▼▼▼

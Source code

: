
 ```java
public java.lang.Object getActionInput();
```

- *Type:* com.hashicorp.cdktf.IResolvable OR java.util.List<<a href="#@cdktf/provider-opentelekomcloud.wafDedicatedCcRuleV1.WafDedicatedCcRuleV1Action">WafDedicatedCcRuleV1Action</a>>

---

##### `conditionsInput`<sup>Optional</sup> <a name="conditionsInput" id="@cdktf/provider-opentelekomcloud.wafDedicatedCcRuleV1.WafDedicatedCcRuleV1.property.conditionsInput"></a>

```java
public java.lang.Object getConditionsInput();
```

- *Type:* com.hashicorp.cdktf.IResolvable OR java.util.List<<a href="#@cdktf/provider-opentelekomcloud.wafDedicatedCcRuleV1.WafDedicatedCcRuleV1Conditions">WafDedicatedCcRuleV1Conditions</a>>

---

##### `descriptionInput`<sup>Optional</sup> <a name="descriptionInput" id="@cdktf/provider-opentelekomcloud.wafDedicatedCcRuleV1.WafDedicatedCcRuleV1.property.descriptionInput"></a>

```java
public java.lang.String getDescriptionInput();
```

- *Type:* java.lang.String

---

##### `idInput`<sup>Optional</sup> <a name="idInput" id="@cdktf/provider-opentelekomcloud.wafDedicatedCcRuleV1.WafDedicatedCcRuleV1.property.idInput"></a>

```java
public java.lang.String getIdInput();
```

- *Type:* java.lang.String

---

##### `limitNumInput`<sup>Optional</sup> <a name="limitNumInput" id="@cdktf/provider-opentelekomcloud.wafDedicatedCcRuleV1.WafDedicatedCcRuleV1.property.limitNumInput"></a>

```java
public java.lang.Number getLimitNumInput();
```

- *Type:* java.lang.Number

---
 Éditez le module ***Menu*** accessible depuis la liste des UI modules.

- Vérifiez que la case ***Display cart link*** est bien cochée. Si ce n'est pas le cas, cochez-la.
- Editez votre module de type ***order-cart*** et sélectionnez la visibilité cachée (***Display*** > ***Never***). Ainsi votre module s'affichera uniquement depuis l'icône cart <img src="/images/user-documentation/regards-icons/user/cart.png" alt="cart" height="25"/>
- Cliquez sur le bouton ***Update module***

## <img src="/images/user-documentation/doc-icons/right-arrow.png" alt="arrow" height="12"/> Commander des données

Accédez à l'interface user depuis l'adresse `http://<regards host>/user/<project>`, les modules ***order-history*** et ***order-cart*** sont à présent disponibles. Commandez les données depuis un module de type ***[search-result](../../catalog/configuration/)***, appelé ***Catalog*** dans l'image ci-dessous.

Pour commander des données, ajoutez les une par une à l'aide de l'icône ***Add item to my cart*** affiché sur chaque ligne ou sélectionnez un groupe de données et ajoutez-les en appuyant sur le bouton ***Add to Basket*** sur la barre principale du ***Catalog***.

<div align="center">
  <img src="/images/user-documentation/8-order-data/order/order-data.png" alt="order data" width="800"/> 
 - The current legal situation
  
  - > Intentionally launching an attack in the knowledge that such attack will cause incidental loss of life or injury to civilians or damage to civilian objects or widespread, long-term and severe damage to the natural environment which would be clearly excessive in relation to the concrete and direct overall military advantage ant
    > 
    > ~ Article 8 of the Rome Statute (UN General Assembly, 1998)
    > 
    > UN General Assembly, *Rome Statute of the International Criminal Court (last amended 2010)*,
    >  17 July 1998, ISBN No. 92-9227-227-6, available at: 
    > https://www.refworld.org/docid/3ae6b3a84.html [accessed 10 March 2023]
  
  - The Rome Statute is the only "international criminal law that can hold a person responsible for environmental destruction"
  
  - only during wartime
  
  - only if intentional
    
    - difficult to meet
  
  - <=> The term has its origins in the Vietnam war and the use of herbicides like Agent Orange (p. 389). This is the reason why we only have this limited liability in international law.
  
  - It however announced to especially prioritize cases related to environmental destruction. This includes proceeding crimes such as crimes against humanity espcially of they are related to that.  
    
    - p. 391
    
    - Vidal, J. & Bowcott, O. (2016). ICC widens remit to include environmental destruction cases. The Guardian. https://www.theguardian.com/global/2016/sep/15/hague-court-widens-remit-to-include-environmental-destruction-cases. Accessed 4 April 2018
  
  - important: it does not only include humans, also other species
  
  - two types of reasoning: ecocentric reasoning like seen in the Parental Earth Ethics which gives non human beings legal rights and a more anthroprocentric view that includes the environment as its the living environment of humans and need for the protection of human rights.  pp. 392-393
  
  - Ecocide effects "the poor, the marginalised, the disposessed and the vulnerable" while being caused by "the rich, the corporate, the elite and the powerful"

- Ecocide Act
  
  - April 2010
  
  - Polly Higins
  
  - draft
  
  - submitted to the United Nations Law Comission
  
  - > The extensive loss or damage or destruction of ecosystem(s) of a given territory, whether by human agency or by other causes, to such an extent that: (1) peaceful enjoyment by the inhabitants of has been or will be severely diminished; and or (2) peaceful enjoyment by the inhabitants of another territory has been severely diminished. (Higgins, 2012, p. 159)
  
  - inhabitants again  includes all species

▲▲▲

== Required action ==
In the entries above, count each line holding "icons" and report the total and nothing more.

== Solved problem ==
2